### Task instructions
Using the entries below, transcribe exactly the line containing "- [ ] No existing errors in console" and each line that follows it to the end.

### Data records
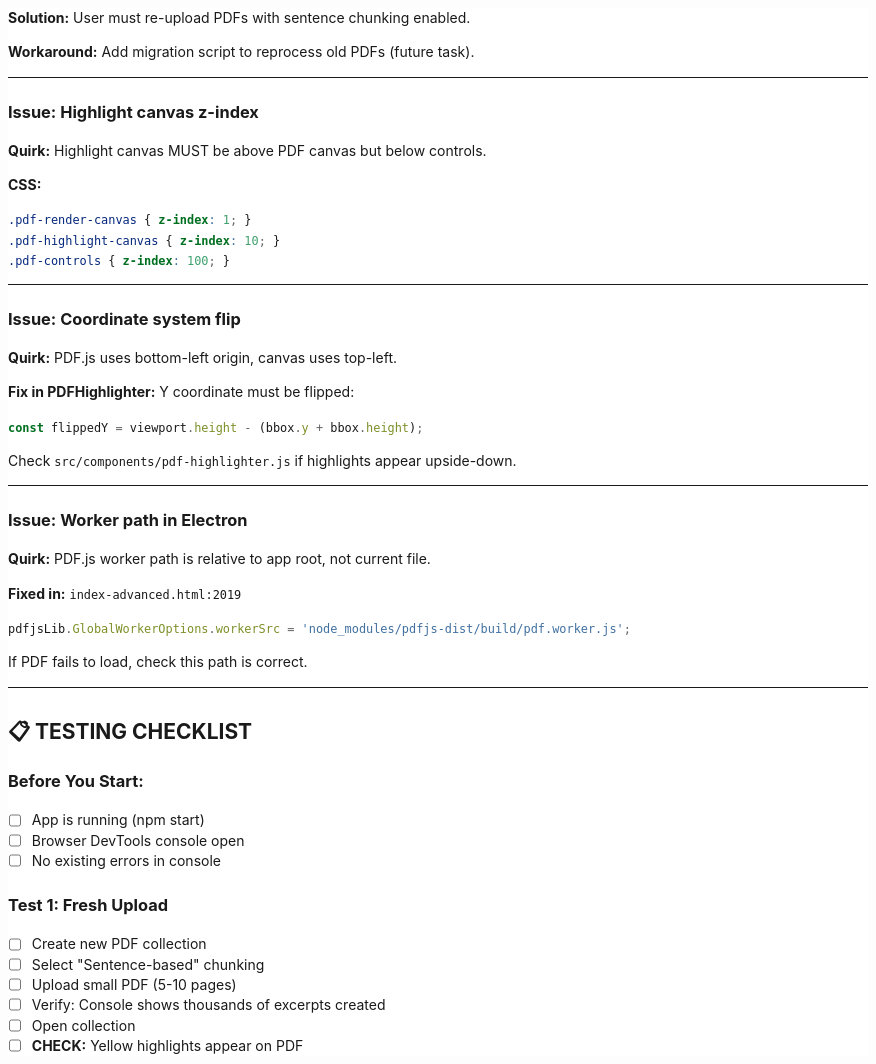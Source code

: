 **Solution:** User must re-upload PDFs with sentence chunking enabled.

**Workaround:** Add migration script to reprocess old PDFs (future task).

---

### Issue: Highlight canvas z-index

**Quirk:** Highlight canvas MUST be above PDF canvas but below controls.

**CSS:**
```css
.pdf-render-canvas { z-index: 1; }
.pdf-highlight-canvas { z-index: 10; }
.pdf-controls { z-index: 100; }
```

---

### Issue: Coordinate system flip

**Quirk:** PDF.js uses bottom-left origin, canvas uses top-left.

**Fix in PDFHighlighter:** Y coordinate must be flipped:
```javascript
const flippedY = viewport.height - (bbox.y + bbox.height);
```

Check `src/components/pdf-highlighter.js` if highlights appear upside-down.

---

### Issue: Worker path in Electron

**Quirk:** PDF.js worker path is relative to app root, not current file.

**Fixed in:** `index-advanced.html:2019`
```javascript
pdfjsLib.GlobalWorkerOptions.workerSrc = 'node_modules/pdfjs-dist/build/pdf.worker.js';
```

If PDF fails to load, check this path is correct.

---

## 📋 TESTING CHECKLIST

### Before You Start:
- [ ] App is running (npm start)
- [ ] Browser DevTools console open
- [ ] No existing errors in console

### Test 1: Fresh Upload
- [ ] Create new PDF collection
- [ ] Select "Sentence-based" chunking
- [ ] Upload small PDF (5-10 pages)
- [ ] Verify: Console shows thousands of excerpts created
- [ ] Open collection
- [ ] **CHECK:** Yellow highlights appear on PDF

### Solution
- [ ] No existing errors in console

### Test 1: Fresh Upload
- [ ] Create new PDF collection
- [ ] Select "Sentence-based" chunking
- [ ] Upload small PDF (5-10 pages)
- [ ] Verify: Console shows thousands of excerpts created
- [ ] Open collection
- [ ] **CHECK:** Yellow highlights appear on PDF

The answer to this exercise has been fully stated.